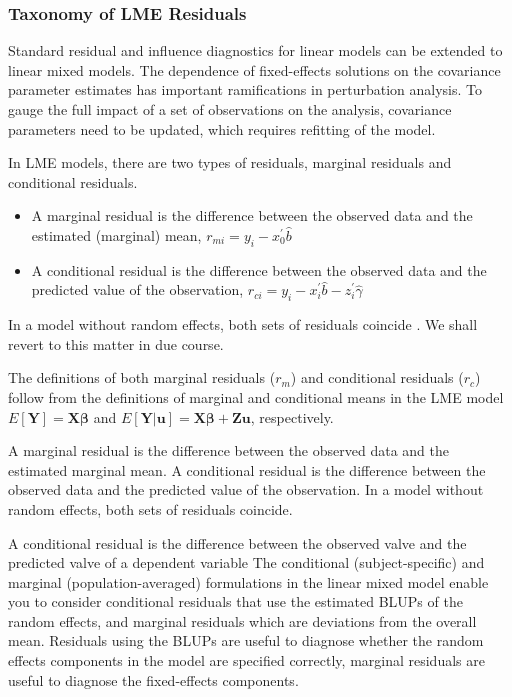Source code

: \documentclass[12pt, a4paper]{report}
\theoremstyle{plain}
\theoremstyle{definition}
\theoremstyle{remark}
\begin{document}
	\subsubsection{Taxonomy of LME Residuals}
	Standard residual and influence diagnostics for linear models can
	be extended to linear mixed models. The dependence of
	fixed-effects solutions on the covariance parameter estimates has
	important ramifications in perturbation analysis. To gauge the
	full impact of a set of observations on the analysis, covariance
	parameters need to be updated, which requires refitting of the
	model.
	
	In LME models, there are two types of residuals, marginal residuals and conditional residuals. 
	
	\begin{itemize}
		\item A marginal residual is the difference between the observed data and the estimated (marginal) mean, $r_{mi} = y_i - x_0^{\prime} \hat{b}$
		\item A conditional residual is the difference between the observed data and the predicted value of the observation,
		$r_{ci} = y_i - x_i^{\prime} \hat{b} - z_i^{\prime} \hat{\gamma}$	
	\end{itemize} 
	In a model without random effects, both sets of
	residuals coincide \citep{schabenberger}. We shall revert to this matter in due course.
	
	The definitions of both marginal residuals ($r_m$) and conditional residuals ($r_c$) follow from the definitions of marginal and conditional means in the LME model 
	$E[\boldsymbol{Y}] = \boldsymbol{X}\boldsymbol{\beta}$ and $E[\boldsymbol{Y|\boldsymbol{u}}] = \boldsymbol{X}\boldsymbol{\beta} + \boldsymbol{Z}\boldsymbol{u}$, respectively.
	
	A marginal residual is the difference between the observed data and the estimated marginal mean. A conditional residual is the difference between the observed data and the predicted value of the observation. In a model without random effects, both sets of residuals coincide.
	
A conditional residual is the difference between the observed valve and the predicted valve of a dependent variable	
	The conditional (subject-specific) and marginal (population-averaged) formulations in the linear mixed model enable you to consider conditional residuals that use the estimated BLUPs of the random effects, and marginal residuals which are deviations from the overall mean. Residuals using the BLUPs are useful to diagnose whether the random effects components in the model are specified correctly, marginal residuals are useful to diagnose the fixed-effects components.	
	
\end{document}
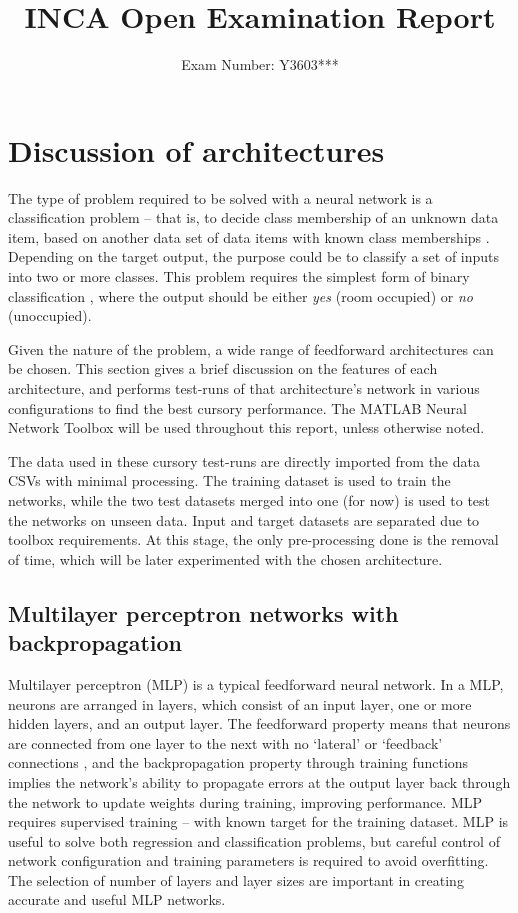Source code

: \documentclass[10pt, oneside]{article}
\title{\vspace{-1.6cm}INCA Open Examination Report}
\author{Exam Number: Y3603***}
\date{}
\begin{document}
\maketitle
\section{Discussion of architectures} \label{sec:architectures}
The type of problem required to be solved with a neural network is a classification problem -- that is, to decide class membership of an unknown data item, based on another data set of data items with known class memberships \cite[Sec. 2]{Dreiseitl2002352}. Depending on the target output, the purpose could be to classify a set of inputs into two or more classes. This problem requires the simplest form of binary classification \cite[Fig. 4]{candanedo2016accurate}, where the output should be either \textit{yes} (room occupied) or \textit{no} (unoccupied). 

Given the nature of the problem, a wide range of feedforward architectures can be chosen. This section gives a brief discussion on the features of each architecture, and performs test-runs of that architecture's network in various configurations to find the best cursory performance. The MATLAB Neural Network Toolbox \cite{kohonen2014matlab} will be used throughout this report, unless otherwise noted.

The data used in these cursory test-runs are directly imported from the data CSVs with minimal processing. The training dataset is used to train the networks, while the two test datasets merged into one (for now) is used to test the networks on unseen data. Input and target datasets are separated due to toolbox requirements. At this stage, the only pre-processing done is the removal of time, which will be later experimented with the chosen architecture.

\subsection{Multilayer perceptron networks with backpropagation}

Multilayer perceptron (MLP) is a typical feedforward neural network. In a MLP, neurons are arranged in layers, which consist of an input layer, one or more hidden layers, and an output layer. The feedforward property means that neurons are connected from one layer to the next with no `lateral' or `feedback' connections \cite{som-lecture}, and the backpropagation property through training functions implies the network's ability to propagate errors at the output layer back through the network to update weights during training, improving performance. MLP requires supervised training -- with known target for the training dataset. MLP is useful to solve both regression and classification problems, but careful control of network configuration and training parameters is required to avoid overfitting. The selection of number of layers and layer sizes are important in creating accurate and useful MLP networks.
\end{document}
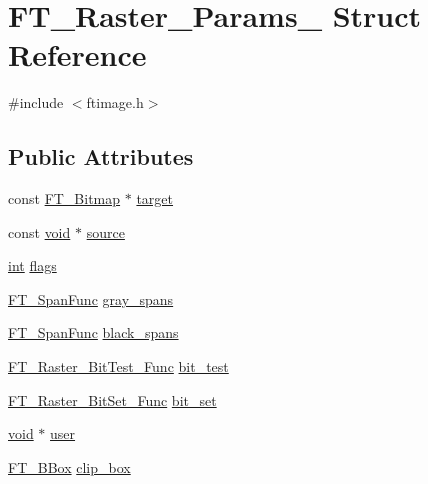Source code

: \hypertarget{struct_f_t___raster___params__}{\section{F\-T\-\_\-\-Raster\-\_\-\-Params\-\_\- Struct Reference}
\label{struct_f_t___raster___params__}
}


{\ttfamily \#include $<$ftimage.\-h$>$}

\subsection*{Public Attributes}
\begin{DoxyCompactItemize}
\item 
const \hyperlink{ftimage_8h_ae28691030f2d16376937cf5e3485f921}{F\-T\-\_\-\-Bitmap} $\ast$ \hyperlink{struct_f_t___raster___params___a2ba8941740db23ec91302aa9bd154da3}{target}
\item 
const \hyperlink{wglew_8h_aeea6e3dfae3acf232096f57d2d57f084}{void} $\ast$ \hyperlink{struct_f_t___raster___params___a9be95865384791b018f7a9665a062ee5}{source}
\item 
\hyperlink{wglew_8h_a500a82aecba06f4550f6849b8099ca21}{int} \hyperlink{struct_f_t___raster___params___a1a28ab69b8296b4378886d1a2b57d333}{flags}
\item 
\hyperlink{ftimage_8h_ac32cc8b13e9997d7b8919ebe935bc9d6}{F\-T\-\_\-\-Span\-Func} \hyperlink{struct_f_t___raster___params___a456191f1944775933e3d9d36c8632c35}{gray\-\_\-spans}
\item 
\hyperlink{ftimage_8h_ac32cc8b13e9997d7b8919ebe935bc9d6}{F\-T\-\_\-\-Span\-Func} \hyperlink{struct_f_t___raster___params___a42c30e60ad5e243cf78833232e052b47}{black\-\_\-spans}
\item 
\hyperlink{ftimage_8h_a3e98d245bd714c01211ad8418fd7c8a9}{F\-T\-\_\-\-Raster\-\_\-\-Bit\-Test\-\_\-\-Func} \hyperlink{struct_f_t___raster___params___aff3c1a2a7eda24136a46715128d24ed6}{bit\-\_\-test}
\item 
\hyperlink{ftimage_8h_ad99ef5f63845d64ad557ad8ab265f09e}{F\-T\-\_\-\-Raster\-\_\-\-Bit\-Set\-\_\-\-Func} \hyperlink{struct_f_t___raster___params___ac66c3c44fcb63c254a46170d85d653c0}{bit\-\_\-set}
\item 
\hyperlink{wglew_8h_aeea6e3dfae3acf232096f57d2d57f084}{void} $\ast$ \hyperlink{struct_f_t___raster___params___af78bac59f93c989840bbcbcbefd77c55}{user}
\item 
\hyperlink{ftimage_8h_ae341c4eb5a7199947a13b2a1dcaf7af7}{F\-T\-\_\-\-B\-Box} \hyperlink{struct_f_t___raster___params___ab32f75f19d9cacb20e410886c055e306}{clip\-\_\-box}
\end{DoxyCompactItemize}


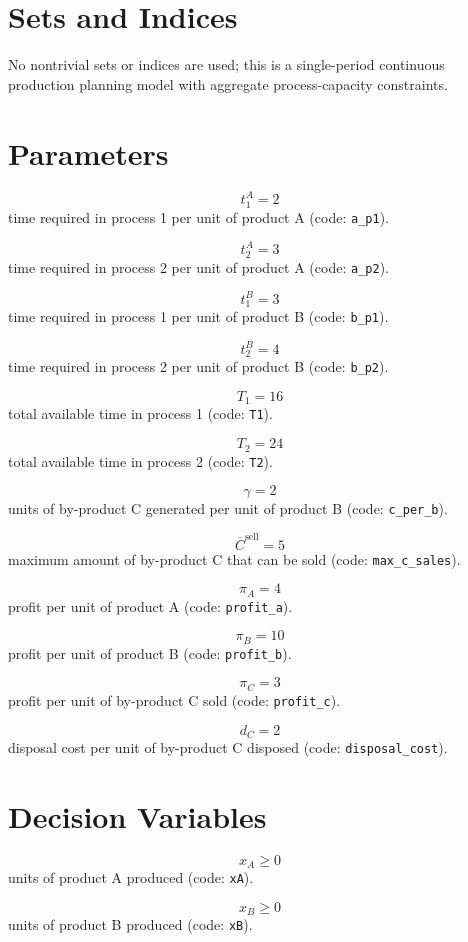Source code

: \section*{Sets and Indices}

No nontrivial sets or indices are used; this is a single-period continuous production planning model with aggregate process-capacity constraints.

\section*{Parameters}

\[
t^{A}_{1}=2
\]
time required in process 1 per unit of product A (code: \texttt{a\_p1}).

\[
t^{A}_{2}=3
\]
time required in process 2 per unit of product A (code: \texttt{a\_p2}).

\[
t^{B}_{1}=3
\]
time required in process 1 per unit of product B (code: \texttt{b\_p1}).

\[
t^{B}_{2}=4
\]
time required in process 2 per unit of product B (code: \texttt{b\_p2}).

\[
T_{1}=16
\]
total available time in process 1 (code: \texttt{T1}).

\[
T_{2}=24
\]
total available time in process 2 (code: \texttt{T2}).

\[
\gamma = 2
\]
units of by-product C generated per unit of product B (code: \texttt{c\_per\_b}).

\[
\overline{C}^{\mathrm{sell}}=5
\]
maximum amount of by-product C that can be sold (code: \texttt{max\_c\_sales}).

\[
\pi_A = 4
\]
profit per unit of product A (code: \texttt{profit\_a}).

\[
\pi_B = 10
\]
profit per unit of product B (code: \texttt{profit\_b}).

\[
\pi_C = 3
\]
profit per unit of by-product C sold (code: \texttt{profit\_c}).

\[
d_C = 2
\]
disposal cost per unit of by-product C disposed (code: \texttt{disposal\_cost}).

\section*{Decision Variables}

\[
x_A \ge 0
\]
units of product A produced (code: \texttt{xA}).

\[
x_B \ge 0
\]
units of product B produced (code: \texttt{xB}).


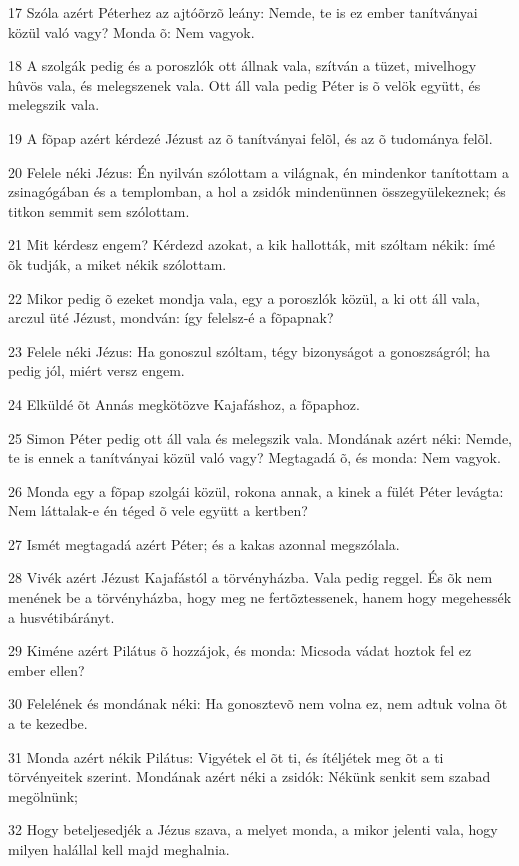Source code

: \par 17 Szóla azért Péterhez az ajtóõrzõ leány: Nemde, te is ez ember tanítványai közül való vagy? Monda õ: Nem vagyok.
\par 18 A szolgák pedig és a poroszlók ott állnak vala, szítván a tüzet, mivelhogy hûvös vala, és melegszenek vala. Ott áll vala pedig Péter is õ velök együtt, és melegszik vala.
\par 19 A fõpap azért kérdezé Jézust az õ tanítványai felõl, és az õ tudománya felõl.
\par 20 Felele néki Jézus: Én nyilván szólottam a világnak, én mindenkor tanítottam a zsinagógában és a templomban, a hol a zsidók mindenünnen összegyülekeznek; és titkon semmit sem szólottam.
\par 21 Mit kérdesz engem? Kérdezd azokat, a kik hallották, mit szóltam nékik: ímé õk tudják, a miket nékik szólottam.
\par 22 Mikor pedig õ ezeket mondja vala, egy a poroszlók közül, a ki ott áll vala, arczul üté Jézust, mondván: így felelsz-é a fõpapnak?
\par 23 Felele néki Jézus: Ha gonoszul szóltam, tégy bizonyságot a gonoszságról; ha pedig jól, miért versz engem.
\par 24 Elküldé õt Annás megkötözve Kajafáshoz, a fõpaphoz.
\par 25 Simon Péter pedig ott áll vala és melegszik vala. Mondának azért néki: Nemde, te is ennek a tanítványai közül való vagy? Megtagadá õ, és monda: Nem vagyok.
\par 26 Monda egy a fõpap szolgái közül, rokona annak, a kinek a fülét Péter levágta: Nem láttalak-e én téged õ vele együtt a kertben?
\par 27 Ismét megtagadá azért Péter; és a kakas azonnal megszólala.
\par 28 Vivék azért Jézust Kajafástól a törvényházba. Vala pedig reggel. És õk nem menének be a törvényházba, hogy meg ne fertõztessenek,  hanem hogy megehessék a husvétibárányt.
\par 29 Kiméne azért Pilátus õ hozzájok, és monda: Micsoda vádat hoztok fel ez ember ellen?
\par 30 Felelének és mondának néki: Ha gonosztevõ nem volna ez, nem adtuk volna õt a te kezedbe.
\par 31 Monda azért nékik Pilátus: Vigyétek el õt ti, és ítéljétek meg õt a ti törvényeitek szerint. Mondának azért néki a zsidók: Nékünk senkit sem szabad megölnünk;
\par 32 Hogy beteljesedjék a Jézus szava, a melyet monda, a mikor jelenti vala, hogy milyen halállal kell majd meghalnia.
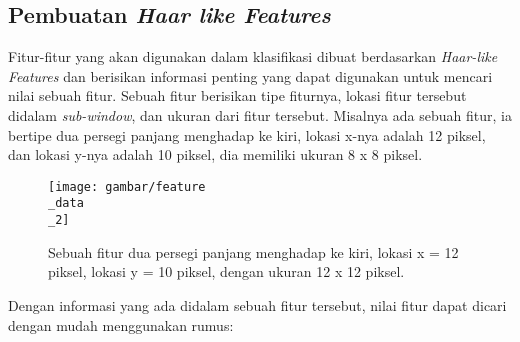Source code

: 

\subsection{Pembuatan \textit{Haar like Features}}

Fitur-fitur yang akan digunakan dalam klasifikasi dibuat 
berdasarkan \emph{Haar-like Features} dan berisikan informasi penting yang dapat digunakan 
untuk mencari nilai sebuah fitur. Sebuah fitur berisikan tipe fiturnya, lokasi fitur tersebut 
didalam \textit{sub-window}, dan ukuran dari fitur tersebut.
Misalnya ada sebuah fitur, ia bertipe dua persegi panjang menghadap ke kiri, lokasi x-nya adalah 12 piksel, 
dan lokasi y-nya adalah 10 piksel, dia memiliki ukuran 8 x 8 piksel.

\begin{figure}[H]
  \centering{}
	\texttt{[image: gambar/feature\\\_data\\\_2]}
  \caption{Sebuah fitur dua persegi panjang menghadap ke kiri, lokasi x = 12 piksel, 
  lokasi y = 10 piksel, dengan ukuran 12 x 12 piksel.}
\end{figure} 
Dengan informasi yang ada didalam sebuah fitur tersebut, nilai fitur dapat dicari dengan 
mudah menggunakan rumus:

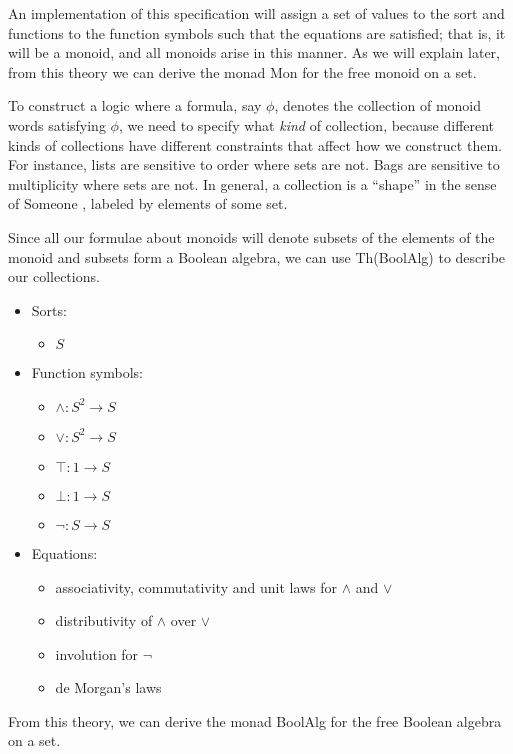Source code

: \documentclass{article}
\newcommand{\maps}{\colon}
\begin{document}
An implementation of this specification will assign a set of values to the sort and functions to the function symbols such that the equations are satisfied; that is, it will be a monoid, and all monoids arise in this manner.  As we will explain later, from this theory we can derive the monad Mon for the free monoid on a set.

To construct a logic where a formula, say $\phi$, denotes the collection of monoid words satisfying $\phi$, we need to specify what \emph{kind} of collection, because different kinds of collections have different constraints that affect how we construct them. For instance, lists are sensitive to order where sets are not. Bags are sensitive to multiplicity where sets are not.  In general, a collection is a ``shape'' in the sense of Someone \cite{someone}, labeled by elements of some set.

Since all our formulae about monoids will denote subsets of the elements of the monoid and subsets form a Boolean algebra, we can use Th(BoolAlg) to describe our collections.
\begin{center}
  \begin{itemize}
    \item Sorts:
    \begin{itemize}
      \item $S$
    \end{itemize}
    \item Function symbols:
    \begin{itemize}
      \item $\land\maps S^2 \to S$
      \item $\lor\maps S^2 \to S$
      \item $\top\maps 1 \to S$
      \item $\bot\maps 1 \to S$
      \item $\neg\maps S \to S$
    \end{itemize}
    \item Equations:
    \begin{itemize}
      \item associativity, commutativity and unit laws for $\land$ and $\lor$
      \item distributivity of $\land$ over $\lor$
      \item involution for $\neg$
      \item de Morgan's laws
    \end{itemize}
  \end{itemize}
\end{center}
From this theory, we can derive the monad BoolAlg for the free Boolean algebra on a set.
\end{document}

WHAT YOU WILL DO -> From the entries above, return exactly the line containing "semmit sem szólottam.", the line containing "ez ember ellen?", and all lines between, and nothing else.

EXERCISE ANSWER ->
\par 20 Felele néki Jézus: Én nyilván szólottam a világnak, én mindenkor tanítottam a zsinagógában és a templomban, a hol a zsidók mindenünnen összegyülekeznek; és titkon semmit sem szólottam.
\par 21 Mit kérdesz engem? Kérdezd azokat, a kik hallották, mit szóltam nékik: ímé õk tudják, a miket nékik szólottam.
\par 22 Mikor pedig õ ezeket mondja vala, egy a poroszlók közül, a ki ott áll vala, arczul üté Jézust, mondván: így felelsz-é a fõpapnak?
\par 23 Felele néki Jézus: Ha gonoszul szóltam, tégy bizonyságot a gonoszságról; ha pedig jól, miért versz engem.
\par 24 Elküldé õt Annás megkötözve Kajafáshoz, a fõpaphoz.
\par 25 Simon Péter pedig ott áll vala és melegszik vala. Mondának azért néki: Nemde, te is ennek a tanítványai közül való vagy? Megtagadá õ, és monda: Nem vagyok.
\par 26 Monda egy a fõpap szolgái közül, rokona annak, a kinek a fülét Péter levágta: Nem láttalak-e én téged õ vele együtt a kertben?
\par 27 Ismét megtagadá azért Péter; és a kakas azonnal megszólala.
\par 28 Vivék azért Jézust Kajafástól a törvényházba. Vala pedig reggel. És õk nem menének be a törvényházba, hogy meg ne fertõztessenek,  hanem hogy megehessék a husvétibárányt.
\par 29 Kiméne azért Pilátus õ hozzájok, és monda: Micsoda vádat hoztok fel ez ember ellen?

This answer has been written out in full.